1National Institute of Water and Atmospheric Research (NIWA), Wellington, New Zealand
2Institute of Geological and Nuclear Sciences (GNS), Lower Hutt, New Zealand
3Indonesian Agency for the Assessment and Application of Disaster Mitigation Technology (BPPT), Jakarta, Indonesia
Abstract. A team of scientists from New Zealand and Indonesia undertook a reconnaissance mission to the South Java area affected by the tsunami of 17 July 2006. The team used GPS-based surveying equipment to measure ground profiles and inundation depths along 17 transects across affected areas near the port city of Cilacap and the resort town of Pangandaran.
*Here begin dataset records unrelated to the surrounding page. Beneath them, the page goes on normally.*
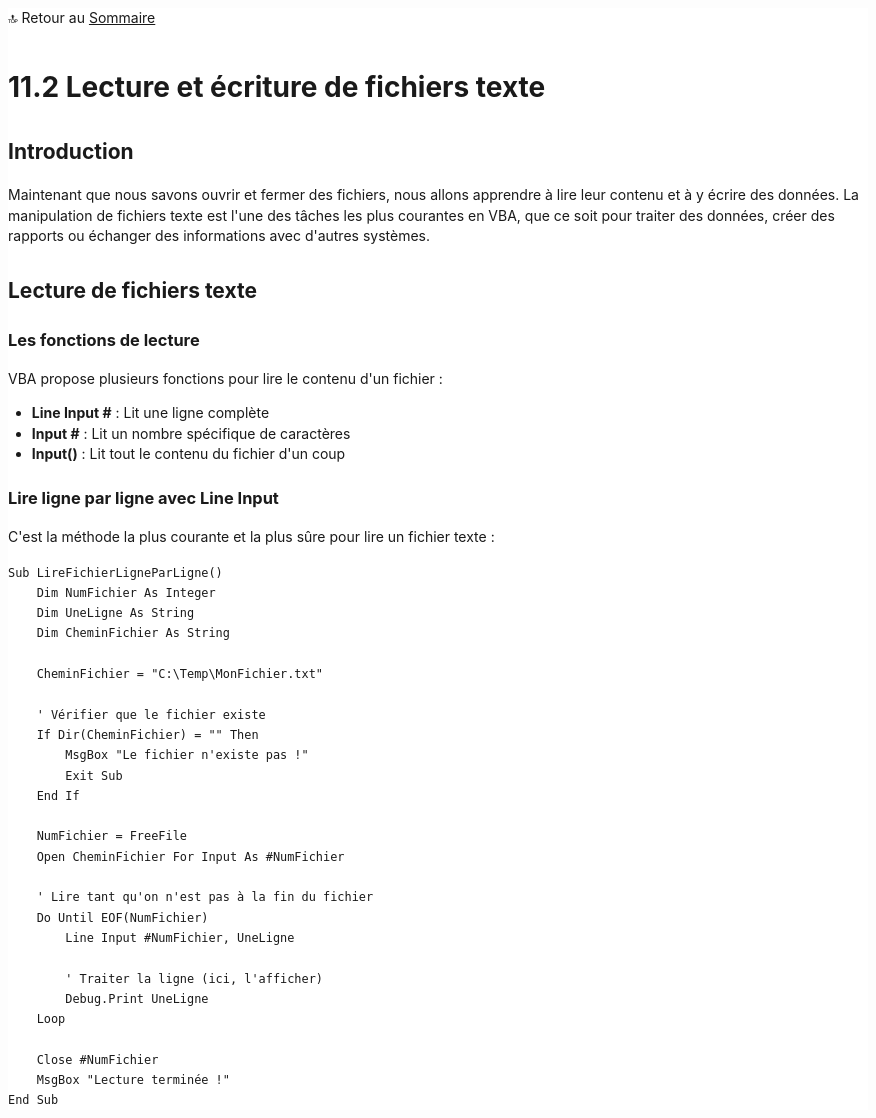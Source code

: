 🔝 Retour au [Sommaire](/SOMMAIRE.md)

# 11.2 Lecture et écriture de fichiers texte

## Introduction

Maintenant que nous savons ouvrir et fermer des fichiers, nous allons apprendre à lire leur contenu et à y écrire des données. La manipulation de fichiers texte est l'une des tâches les plus courantes en VBA, que ce soit pour traiter des données, créer des rapports ou échanger des informations avec d'autres systèmes.

## Lecture de fichiers texte

### Les fonctions de lecture

VBA propose plusieurs fonctions pour lire le contenu d'un fichier :

- **Line Input #** : Lit une ligne complète
- **Input #** : Lit un nombre spécifique de caractères
- **Input()** : Lit tout le contenu du fichier d'un coup

### Lire ligne par ligne avec Line Input

C'est la méthode la plus courante et la plus sûre pour lire un fichier texte :

```vba
Sub LireFichierLigneParLigne()
    Dim NumFichier As Integer
    Dim UneLigne As String
    Dim CheminFichier As String

    CheminFichier = "C:\Temp\MonFichier.txt"

    ' Vérifier que le fichier existe
    If Dir(CheminFichier) = "" Then
        MsgBox "Le fichier n'existe pas !"
        Exit Sub
    End If

    NumFichier = FreeFile
    Open CheminFichier For Input As #NumFichier

    ' Lire tant qu'on n'est pas à la fin du fichier
    Do Until EOF(NumFichier)
        Line Input #NumFichier, UneLigne

        ' Traiter la ligne (ici, l'afficher)
        Debug.Print UneLigne
    Loop

    Close #NumFichier
    MsgBox "Lecture terminée !"
End Sub
```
The purpose of the work was to acquire data for calibration of models used to estimate tsunami inundations, casualty rates and damage levels. Additional information was gathered from interviews with eyewitnesses.
The degree of damage observed was diverse, being primarily dependant on water depth and the building construction type. Water depths were typically 2 to 4 m where housing was seriously damaged. Damage levels ranged from total for older brick houses, to about 50% for newer buildings with rudimentary reinforced-concrete beams and columns, to 5–20% for engineered residential houses and multi-storey hotels with heavier RC columns. "Punchout" of weak brick walls was widespread. Despite various natural warning signs very few people were alerted to the impending tsunami. Hence, the death toll was significant, with average death and injury rates both being about 10% of the people exposed, for water depths of about 3 m.